EXTRACTED MATERIAL: Begin

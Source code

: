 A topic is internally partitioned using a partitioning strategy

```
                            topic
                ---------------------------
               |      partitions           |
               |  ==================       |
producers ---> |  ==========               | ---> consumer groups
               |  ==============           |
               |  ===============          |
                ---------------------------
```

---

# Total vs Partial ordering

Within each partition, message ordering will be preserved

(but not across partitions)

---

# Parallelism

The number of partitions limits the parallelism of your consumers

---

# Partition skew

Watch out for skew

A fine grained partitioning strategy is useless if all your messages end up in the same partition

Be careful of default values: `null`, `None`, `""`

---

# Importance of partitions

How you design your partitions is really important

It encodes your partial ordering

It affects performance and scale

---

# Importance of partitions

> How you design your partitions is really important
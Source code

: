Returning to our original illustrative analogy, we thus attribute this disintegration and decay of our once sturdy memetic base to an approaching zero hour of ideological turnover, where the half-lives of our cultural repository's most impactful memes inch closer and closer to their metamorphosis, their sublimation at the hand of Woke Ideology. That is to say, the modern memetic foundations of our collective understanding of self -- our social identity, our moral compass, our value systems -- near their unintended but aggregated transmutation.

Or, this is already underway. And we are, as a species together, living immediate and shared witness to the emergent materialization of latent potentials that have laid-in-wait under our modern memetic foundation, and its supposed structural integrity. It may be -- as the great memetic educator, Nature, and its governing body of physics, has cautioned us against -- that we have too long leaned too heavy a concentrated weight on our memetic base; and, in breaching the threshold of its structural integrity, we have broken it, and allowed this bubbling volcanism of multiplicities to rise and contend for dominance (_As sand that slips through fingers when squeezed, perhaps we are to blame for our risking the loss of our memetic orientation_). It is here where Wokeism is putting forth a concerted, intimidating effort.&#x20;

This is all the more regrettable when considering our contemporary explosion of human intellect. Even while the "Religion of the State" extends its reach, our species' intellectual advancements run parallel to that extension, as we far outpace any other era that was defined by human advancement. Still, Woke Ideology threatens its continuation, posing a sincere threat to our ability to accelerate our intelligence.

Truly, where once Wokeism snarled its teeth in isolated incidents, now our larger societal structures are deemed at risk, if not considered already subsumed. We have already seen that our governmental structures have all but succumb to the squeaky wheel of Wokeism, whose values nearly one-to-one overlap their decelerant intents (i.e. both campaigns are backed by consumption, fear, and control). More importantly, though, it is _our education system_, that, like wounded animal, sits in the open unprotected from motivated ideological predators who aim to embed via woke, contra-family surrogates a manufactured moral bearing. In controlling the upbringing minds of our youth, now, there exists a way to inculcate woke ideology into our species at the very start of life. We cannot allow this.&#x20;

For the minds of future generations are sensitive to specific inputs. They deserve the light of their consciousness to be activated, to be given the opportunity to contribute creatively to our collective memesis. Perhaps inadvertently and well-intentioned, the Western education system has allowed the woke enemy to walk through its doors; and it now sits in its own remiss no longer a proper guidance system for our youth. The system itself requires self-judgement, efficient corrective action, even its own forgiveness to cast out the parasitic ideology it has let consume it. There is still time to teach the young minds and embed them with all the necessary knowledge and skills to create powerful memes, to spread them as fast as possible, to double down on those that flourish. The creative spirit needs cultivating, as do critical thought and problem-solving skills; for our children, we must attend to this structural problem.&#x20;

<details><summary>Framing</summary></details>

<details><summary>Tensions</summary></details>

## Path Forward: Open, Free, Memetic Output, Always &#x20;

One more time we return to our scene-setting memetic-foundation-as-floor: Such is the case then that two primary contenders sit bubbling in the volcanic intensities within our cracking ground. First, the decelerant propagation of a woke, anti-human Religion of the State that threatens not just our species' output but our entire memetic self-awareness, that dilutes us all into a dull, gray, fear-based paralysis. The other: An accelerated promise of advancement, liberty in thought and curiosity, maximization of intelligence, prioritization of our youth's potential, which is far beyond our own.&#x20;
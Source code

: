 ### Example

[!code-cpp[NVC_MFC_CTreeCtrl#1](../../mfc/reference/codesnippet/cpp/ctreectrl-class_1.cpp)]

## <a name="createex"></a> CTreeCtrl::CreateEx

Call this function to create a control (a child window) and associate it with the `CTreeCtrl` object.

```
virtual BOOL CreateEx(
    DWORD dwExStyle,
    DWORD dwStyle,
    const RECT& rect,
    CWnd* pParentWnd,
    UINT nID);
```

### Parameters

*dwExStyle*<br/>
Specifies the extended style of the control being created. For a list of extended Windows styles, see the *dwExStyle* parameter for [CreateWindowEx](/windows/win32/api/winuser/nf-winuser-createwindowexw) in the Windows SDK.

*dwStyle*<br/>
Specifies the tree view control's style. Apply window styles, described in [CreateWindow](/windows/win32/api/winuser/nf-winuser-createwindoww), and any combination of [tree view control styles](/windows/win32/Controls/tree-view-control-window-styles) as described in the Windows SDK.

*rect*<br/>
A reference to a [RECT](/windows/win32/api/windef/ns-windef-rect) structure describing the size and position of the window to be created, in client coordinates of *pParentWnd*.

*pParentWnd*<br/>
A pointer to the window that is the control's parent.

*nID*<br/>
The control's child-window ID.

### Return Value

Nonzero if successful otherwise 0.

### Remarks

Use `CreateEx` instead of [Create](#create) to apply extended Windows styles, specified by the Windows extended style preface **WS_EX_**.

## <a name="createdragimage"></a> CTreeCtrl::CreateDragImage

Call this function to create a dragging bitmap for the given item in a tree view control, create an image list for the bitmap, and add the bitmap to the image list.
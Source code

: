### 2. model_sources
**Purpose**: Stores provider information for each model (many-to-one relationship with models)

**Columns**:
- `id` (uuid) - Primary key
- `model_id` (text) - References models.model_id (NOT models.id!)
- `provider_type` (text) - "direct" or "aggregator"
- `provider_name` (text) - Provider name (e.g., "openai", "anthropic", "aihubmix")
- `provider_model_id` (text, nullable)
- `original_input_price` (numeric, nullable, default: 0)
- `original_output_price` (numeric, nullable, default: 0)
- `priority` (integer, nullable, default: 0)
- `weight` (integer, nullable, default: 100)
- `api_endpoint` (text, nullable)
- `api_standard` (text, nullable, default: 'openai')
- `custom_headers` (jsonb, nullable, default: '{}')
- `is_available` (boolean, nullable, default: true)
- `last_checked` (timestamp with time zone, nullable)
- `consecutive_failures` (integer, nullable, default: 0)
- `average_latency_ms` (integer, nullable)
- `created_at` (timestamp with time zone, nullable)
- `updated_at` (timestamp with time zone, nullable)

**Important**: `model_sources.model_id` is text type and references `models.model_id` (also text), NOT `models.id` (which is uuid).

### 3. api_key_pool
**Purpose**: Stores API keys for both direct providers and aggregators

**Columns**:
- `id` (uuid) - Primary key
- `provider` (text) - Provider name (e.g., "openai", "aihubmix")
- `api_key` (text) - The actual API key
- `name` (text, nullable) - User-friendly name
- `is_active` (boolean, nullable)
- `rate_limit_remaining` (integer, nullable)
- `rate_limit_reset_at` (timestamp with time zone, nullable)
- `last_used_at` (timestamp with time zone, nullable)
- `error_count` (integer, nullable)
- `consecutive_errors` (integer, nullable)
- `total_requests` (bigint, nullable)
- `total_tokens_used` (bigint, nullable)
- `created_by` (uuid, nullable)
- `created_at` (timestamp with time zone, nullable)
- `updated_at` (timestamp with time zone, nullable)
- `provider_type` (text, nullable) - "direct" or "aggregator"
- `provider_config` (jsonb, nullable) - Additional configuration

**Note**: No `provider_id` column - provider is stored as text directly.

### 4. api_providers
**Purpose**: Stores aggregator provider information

EXTRACTED MATERIAL: End

▸ TASK OBJECTIVE:
Reproduce the lines of the entries above from the one with "<details><summary>Tensions</summary></details>" to the one with "## Path Forward: Open, Free, Memetic", both included, exactly and without any other line.

▸ YOUR RESPONSE:
<details><summary>Tensions</summary></details>

## Path Forward: Open, Free, Memetic Output, Always &#x20;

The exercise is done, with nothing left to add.